Exercise directions —
The finished copy should match every record exactly and contain no pictures.

Records for the task —
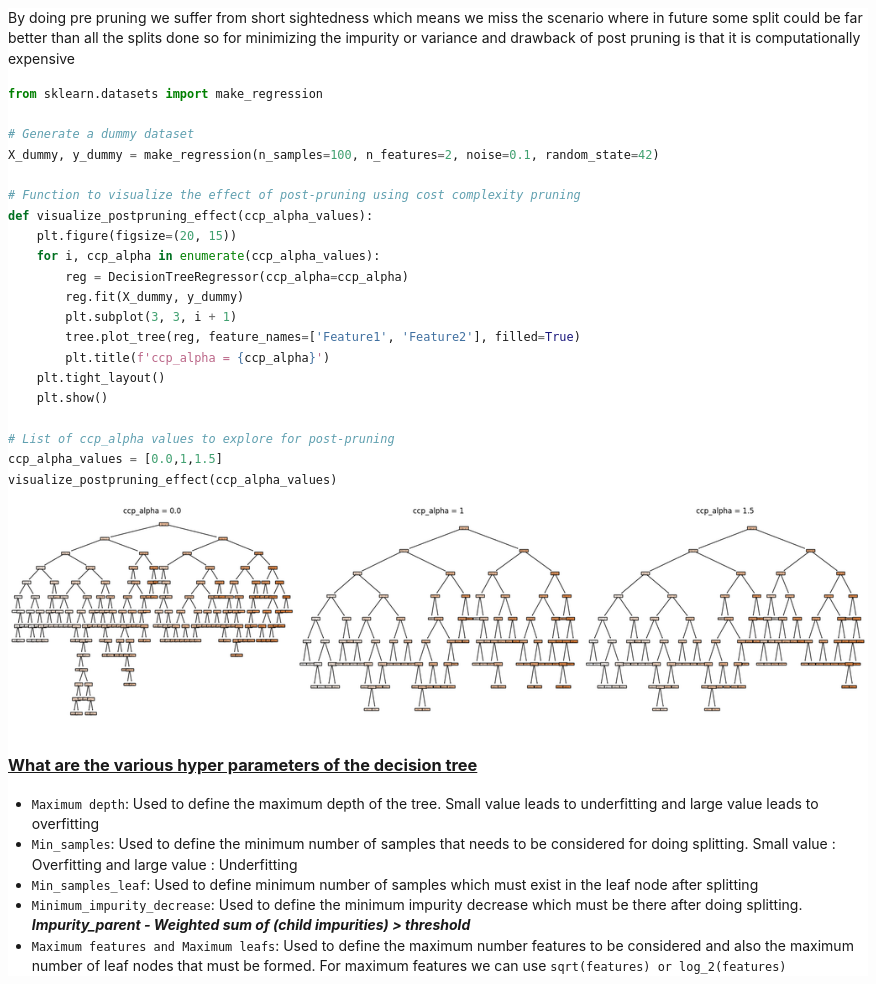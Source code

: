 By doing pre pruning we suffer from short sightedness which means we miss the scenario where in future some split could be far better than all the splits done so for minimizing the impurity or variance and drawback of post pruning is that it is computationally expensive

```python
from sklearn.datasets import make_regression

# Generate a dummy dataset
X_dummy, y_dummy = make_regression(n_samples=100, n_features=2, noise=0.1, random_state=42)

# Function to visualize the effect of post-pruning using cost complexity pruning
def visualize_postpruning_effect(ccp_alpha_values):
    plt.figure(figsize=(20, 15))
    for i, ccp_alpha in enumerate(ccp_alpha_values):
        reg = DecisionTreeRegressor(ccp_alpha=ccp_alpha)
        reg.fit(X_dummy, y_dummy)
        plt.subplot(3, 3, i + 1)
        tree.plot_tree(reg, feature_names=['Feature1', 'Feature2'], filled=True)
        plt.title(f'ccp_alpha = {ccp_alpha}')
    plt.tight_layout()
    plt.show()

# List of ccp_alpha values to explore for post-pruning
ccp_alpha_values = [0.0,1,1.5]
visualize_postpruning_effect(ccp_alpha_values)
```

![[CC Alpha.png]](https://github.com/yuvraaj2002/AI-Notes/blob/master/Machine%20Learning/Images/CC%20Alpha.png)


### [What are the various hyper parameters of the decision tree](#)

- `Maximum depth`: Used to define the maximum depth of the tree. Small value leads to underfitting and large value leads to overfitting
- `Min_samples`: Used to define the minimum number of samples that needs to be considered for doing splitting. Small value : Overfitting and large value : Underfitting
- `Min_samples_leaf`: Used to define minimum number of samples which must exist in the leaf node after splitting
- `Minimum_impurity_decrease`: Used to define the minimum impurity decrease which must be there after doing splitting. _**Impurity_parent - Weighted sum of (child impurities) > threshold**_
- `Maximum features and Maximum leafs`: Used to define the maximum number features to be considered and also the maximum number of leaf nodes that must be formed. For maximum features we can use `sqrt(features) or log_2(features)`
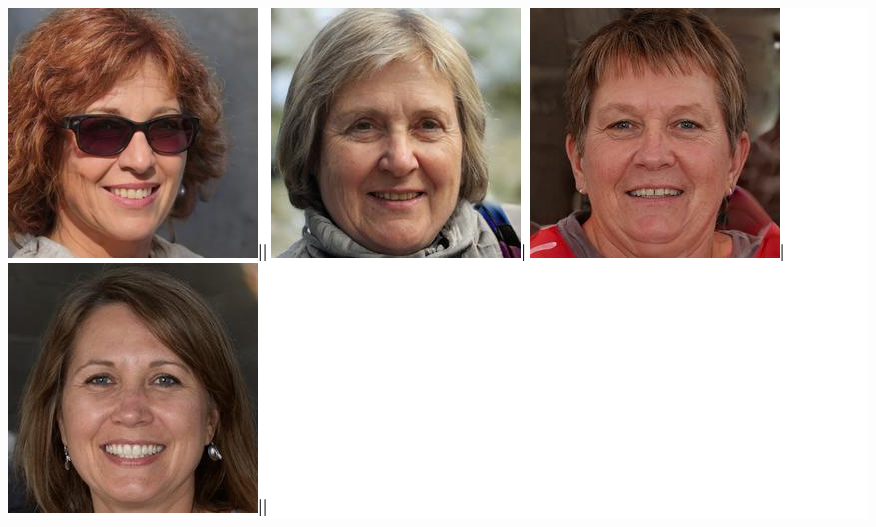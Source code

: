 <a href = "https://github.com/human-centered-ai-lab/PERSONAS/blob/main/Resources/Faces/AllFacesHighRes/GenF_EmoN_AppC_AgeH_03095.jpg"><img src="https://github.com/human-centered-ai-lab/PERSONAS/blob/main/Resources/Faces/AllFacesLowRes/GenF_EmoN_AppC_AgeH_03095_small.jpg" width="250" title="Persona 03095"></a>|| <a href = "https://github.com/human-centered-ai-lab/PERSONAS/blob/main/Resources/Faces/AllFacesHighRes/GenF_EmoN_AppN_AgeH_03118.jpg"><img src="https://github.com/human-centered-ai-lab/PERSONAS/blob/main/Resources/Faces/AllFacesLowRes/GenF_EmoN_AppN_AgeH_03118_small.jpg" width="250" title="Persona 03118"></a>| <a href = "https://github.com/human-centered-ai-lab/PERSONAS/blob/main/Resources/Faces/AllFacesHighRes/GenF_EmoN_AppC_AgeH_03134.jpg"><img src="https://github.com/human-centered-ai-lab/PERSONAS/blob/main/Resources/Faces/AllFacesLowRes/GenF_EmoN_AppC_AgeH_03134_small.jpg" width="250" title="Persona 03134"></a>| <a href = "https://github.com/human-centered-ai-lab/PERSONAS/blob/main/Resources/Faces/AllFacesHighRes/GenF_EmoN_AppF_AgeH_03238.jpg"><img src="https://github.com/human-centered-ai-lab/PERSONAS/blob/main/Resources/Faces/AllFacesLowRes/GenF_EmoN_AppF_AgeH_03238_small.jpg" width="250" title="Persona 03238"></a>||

Solution —
Source code

: By doing pre pruning we suffer from short sightedness which means we miss the scenario where in future some split could be far better than all the splits done so for minimizing the impurity or variance and drawback of post pruning is that it is computationally expensive

```python
from sklearn.datasets import make_regression

# Generate a dummy dataset
X_dummy, y_dummy = make_regression(n_samples=100, n_features=2, noise=0.1, random_state=42)

# Function to visualize the effect of post-pruning using cost complexity pruning
def visualize_postpruning_effect(ccp_alpha_values):
    plt.figure(figsize=(20, 15))
    for i, ccp_alpha in enumerate(ccp_alpha_values):
        reg = DecisionTreeRegressor(ccp_alpha=ccp_alpha)
        reg.fit(X_dummy, y_dummy)
        plt.subplot(3, 3, i + 1)
        tree.plot_tree(reg, feature_names=['Feature1', 'Feature2'], filled=True)
        plt.title(f'ccp_alpha = {ccp_alpha}')
    plt.tight_layout()
    plt.show()

# List of ccp_alpha values to explore for post-pruning
ccp_alpha_values = [0.0,1,1.5]
visualize_postpruning_effect(ccp_alpha_values)
```

![[CC Alpha.png]](https://github.com/yuvraaj2002/AI-Notes/blob/master/Machine%20Learning/Images/CC%20Alpha.png)


### [What are the various hyper parameters of the decision tree](#)

- `Maximum depth`: Used to define the maximum depth of the tree. Small value leads to underfitting and large value leads to overfitting
- `Min_samples`: Used to define the minimum number of samples that needs to be considered for doing splitting. Small value : Overfitting and large value : Underfitting
- `Min_samples_leaf`: Used to define minimum number of samples which must exist in the leaf node after splitting
- `Minimum_impurity_decrease`: Used to define the minimum impurity decrease which must be there after doing splitting. _**Impurity_parent - Weighted sum of (child impurities) > threshold**_
- `Maximum features and Maximum leafs`: Used to define the maximum number features to be considered and also the maximum number of leaf nodes that must be formed. For maximum features we can use `sqrt(features) or log_2(features)`
Source code

: <a href = "https://github.com/human-centered-ai-lab/PERSONAS/blob/main/Resources/Faces/AllFacesHighRes/GenF_EmoN_AppC_AgeH_03095.jpg"><img src="https://github.com/human-centered-ai-lab/PERSONAS/blob/main/Resources/Faces/AllFacesLowRes/GenF_EmoN_AppC_AgeH_03095_small.jpg" width="250" title="Persona 03095"></a>|| <a href = "https://github.com/human-centered-ai-lab/PERSONAS/blob/main/Resources/Faces/AllFacesHighRes/GenF_EmoN_AppN_AgeH_03118.jpg"><img src="https://github.com/human-centered-ai-lab/PERSONAS/blob/main/Resources/Faces/AllFacesLowRes/GenF_EmoN_AppN_AgeH_03118_small.jpg" width="250" title="Persona 03118"></a>| <a href = "https://github.com/human-centered-ai-lab/PERSONAS/blob/main/Resources/Faces/AllFacesHighRes/GenF_EmoN_AppC_AgeH_03134.jpg"><img src="https://github.com/human-centered-ai-lab/PERSONAS/blob/main/Resources/Faces/AllFacesLowRes/GenF_EmoN_AppC_AgeH_03134_small.jpg" width="250" title="Persona 03134"></a>| <a href = "https://github.com/human-centered-ai-lab/PERSONAS/blob/main/Resources/Faces/AllFacesHighRes/GenF_EmoN_AppF_AgeH_03238.jpg"><img src="https://github.com/human-centered-ai-lab/PERSONAS/blob/main/Resources/Faces/AllFacesLowRes/GenF_EmoN_AppF_AgeH_03238_small.jpg" width="250" title="Persona 03238"></a>||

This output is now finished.